> _Problem description_
For the string "SecureBoot", work out how many lines of the data contain it and give that number with nothing added.

Top of Records to process

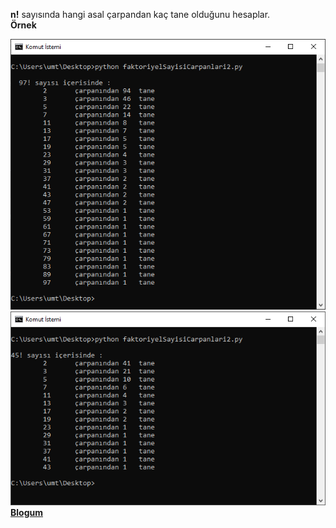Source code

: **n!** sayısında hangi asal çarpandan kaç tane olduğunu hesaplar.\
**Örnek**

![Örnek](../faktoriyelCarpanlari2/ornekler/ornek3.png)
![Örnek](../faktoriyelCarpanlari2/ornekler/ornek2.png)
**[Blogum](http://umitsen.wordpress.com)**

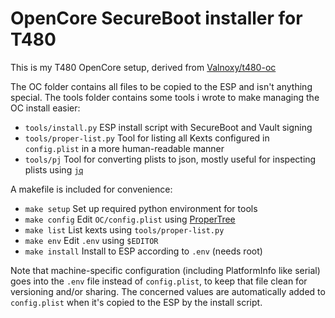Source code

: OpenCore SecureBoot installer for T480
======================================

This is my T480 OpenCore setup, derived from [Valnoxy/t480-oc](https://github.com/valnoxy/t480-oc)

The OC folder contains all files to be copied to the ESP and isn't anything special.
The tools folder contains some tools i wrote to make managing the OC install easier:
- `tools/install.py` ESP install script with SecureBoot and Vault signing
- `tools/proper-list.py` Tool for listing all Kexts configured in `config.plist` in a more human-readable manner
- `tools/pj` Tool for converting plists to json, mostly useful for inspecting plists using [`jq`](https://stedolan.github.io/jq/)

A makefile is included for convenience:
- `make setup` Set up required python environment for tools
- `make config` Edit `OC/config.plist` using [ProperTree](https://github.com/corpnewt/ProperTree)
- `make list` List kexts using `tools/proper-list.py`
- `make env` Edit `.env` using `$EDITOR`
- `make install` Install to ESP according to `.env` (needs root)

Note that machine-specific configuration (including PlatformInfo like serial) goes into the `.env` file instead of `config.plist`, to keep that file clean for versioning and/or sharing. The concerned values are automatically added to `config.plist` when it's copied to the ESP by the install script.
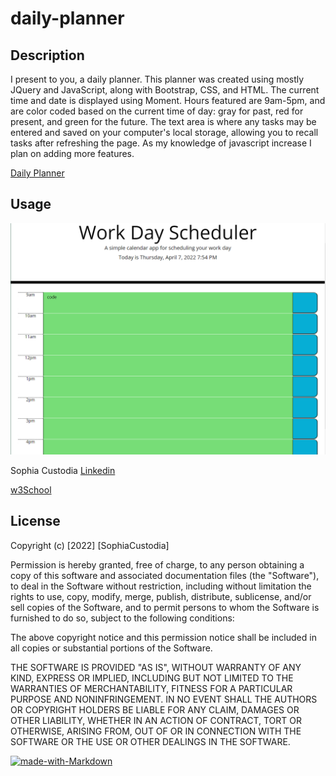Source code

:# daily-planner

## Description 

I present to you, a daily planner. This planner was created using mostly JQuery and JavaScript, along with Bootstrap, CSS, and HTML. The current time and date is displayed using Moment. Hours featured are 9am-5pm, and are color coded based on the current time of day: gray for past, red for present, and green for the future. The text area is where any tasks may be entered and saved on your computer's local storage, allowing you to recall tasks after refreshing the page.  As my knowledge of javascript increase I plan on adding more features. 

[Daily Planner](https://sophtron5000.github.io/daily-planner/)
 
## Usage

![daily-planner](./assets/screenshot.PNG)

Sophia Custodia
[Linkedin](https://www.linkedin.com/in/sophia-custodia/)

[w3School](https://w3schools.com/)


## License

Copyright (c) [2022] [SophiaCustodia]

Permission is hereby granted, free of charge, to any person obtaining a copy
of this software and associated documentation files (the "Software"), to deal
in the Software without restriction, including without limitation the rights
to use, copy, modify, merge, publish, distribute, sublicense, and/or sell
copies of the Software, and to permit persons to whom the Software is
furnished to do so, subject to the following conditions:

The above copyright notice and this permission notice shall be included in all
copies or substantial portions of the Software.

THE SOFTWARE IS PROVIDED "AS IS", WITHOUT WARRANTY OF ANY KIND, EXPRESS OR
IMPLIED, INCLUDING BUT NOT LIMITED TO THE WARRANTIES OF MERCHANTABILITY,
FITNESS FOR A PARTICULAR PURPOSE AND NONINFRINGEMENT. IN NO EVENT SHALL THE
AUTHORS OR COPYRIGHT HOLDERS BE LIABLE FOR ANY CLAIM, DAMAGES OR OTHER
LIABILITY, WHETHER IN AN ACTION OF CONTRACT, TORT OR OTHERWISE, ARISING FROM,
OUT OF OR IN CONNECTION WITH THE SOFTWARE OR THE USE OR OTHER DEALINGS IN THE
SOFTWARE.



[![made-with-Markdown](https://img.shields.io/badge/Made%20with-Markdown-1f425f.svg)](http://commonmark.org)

Bottom of Records to process

> _Task result_
2